PROMPT ::
For the entries below, repeat exactly each line starting with the one that contains "refutation tree as a proof as" and going on through the one that contains "The shallow embedding of formulas in", and no others.

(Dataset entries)
---
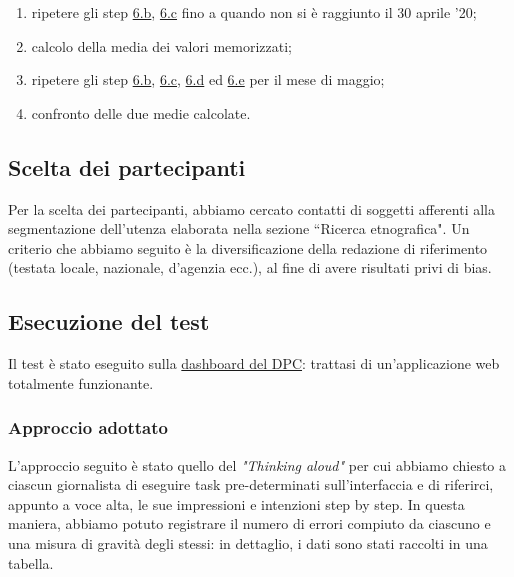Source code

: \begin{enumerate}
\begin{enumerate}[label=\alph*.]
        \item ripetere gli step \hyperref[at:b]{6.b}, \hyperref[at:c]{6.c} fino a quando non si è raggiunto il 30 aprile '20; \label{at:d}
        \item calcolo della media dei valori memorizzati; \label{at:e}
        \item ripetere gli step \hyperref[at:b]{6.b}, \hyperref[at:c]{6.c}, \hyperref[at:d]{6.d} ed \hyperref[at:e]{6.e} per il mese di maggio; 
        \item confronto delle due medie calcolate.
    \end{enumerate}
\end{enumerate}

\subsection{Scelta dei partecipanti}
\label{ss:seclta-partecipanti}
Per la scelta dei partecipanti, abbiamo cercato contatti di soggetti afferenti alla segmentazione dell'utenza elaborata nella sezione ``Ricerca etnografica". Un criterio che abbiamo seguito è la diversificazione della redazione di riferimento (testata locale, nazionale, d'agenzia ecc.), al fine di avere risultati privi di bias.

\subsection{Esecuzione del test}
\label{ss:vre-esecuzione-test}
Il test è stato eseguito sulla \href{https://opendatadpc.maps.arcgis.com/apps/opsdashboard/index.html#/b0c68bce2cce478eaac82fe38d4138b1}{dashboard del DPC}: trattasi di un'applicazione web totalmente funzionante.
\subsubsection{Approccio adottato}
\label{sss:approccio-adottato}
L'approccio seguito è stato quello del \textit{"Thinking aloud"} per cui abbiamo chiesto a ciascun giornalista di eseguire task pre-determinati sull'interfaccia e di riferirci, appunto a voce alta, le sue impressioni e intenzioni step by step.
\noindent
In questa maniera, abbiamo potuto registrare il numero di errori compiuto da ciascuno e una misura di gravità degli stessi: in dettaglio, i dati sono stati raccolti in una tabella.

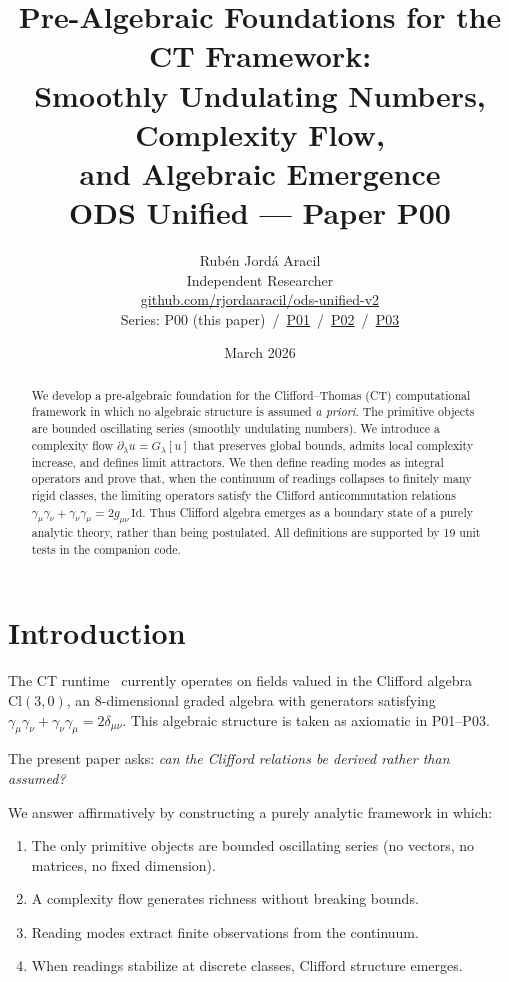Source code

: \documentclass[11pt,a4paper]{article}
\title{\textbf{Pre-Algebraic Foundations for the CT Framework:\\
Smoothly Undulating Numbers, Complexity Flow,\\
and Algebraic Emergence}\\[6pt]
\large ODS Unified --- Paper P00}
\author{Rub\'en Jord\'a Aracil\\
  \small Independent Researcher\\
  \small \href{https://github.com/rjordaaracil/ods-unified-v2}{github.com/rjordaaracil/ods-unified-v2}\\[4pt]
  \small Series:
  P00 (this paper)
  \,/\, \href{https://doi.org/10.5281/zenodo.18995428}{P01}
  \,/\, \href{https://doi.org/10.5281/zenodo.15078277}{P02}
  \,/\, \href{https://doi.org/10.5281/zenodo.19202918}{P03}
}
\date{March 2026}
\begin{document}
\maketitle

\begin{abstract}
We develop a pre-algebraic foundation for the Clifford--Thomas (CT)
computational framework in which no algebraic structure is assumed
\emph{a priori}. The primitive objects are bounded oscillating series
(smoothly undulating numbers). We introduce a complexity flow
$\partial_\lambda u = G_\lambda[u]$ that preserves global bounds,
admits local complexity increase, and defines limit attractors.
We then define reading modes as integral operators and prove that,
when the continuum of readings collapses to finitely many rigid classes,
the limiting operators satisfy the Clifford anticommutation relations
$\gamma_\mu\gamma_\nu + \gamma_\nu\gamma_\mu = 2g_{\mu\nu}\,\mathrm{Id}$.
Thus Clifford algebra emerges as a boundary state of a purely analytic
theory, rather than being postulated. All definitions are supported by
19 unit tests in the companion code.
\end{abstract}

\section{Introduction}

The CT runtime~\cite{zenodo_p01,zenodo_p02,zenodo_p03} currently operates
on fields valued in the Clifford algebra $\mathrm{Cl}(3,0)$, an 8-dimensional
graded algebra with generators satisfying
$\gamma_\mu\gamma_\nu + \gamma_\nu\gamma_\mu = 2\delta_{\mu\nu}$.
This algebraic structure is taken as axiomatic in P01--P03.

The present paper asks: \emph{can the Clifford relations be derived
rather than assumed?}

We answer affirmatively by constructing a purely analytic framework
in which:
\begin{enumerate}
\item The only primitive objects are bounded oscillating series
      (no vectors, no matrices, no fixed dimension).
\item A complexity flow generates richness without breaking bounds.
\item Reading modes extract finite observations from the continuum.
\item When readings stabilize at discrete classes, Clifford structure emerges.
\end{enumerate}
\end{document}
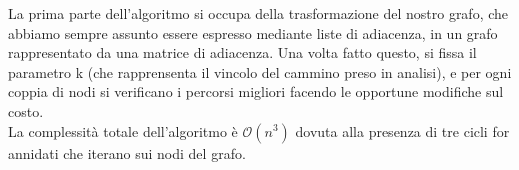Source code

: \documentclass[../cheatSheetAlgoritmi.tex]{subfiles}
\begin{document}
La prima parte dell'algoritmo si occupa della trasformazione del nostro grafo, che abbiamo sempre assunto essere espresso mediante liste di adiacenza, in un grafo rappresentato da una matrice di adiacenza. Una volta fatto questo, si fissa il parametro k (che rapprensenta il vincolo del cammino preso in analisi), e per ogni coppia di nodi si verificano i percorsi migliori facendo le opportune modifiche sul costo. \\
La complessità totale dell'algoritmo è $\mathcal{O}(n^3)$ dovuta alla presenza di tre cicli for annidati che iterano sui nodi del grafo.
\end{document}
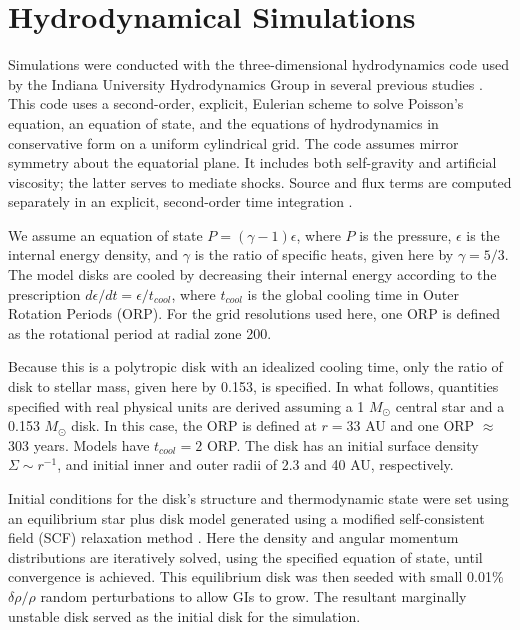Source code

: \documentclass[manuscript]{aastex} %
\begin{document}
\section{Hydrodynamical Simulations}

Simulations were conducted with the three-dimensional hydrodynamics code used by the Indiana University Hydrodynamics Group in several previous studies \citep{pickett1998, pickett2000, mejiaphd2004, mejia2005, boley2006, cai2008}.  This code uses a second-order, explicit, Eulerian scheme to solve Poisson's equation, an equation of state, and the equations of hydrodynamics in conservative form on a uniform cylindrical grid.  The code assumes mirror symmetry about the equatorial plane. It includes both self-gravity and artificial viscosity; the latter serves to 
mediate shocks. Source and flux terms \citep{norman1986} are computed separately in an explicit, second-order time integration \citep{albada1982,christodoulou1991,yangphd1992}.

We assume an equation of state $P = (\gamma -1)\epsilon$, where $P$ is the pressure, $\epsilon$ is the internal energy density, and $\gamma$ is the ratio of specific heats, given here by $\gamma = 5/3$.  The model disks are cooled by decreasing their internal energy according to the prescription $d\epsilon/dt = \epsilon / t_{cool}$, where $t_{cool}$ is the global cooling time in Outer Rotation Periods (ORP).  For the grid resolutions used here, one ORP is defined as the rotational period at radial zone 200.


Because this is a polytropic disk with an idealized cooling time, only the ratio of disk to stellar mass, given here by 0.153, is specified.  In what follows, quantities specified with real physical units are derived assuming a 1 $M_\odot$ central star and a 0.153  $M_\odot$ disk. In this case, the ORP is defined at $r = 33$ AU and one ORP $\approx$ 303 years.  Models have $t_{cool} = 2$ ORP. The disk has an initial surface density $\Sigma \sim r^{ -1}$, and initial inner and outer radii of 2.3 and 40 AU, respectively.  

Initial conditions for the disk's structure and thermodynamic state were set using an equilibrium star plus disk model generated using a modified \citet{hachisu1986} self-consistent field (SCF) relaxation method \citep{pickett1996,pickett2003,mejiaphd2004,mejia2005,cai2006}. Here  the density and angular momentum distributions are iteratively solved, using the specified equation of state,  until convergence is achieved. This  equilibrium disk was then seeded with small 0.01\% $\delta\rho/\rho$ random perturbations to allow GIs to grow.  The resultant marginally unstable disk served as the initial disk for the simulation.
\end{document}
---
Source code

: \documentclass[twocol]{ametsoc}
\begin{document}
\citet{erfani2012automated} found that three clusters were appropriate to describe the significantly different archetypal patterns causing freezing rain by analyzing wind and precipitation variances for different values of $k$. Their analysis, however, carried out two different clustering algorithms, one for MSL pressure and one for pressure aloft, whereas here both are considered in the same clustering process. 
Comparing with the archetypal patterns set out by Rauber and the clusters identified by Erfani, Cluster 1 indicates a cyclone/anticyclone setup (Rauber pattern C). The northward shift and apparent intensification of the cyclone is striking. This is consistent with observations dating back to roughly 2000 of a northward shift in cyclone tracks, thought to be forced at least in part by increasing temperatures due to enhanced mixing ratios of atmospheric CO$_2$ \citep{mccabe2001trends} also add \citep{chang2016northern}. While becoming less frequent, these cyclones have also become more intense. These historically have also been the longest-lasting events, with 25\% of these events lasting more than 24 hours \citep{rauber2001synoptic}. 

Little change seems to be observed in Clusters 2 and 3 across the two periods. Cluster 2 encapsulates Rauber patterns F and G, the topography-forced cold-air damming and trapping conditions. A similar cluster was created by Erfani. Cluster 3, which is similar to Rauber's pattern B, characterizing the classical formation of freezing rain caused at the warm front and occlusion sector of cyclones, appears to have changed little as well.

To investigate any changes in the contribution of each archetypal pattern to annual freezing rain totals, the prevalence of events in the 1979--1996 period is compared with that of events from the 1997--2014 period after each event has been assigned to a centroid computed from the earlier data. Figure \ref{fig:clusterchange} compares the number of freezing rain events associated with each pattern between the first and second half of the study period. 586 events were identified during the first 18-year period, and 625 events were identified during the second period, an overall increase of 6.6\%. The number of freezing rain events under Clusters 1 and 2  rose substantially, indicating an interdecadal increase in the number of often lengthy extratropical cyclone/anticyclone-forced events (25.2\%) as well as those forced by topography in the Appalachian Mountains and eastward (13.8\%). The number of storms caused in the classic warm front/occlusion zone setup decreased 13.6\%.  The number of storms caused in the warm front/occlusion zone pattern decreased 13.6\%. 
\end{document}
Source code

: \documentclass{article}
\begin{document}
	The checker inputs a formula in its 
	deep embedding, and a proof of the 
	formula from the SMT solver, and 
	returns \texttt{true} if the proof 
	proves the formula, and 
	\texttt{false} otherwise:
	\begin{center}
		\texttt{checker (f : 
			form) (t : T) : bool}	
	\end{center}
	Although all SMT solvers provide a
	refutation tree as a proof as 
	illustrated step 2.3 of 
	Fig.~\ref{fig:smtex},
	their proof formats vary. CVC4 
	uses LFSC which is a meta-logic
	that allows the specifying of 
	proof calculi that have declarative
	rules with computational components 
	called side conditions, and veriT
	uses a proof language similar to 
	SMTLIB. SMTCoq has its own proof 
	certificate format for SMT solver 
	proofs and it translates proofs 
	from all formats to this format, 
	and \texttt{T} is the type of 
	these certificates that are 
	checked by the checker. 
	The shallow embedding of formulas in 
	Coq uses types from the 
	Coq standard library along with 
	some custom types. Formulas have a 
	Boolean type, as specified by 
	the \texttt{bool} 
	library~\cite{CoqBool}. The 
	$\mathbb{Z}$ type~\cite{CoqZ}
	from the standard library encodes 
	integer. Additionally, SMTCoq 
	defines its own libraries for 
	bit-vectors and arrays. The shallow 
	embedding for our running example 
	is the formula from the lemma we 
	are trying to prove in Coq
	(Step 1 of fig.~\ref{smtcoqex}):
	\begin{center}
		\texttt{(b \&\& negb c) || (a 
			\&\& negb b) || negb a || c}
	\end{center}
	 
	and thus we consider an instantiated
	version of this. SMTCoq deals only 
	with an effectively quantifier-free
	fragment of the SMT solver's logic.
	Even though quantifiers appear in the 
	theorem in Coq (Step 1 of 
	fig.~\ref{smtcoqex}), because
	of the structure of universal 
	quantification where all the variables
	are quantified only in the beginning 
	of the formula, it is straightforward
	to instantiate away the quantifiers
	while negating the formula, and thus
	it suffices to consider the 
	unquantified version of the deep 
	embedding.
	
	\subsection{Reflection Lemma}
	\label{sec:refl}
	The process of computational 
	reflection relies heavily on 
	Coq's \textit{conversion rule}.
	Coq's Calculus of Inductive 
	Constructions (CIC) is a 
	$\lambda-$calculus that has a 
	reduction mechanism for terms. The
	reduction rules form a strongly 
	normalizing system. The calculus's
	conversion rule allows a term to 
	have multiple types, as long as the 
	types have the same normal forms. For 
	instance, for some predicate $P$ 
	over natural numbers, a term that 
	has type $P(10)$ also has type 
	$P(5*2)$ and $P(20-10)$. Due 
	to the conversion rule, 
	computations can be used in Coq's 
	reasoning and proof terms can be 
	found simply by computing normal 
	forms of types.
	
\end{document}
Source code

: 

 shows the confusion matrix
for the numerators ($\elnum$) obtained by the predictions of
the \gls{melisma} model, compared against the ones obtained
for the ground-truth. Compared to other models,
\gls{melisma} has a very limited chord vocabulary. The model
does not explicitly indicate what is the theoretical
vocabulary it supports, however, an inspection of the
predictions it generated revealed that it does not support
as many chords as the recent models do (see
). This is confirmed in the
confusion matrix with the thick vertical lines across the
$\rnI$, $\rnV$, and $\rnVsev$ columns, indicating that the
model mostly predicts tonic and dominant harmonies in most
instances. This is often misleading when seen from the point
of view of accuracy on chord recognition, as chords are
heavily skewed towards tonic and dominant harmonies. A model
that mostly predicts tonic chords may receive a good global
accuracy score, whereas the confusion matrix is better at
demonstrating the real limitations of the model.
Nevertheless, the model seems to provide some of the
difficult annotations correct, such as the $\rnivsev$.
---
TASK RESPONSE ::
	refutation tree as a proof as 
	illustrated step 2.3 of 
	Fig.~\ref{fig:smtex},
	their proof formats vary. CVC4 
	uses LFSC which is a meta-logic
	that allows the specifying of 
	proof calculi that have declarative
	rules with computational components 
	called side conditions, and veriT
	uses a proof language similar to 
	SMTLIB. SMTCoq has its own proof 
	certificate format for SMT solver 
	proofs and it translates proofs 
	from all formats to this format, 
	and \texttt{T} is the type of 
	these certificates that are 
	checked by the checker. 
	The shallow embedding of formulas in 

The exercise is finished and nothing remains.